Saidl refers this "somehow not" primarily to his father. Because it is his father's recognition that his son is fighting for. He is an emeritus professor of astrophysics and has nothing to gain from his son's work as a teacher. He dreams of his son gaining a doctorate.

The wrong reasons

The irony is that the father is delighted with his son's translation work and the successful book. He is proud of him, remarks Saidl's girlfriend, "Okay, for the wrong reasons. But fatherly pride is fatherly pride." But that is exactly what makes the son's success stale. He wants to be the great author in front of his father, which he actually is. But if he were to tell his father the truth, he would stand before him as a great liar.
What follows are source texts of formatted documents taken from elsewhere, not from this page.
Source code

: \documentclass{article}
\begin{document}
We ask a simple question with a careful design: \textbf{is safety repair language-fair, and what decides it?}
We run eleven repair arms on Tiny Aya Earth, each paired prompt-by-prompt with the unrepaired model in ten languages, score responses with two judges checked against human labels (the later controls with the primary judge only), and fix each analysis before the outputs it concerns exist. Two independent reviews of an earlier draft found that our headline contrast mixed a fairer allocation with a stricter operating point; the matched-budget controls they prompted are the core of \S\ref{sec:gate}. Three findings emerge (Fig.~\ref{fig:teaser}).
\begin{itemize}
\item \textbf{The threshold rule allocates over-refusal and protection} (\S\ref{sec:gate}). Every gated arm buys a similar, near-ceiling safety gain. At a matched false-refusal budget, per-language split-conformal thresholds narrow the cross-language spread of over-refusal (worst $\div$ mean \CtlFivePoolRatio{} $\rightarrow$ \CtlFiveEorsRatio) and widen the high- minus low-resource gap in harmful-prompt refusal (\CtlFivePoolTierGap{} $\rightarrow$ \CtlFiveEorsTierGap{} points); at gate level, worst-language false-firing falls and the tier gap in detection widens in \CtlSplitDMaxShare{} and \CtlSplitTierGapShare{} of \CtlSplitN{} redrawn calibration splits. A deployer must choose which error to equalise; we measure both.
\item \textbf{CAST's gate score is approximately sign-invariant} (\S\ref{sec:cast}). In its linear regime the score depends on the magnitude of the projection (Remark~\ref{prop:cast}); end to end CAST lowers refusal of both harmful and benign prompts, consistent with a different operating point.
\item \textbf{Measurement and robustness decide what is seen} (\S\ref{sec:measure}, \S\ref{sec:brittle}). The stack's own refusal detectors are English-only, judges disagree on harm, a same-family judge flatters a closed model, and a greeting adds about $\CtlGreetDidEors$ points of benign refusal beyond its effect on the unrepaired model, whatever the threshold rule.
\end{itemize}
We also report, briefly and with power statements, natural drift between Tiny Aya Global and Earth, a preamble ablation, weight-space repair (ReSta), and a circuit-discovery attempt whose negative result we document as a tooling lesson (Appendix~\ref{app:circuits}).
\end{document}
Author Karl Rühmann has already focused on questions of truth in his previous novels. "The Truth, Perhaps" (2022) even has it in its title; the novel is about an interpreter who struggles to find the truth between languages. Or in "The Hero", with which Rühmann was nominated for the Swiss Book Prize in 2020: against the backdrop of a war in south-eastern Europe, he poses the question of guilt and truth.

And in "Matija Katun and His Sons", the lie - the "harmless hoax", as the son initially thinks - has developed a life of its own, behind which the truth disappears.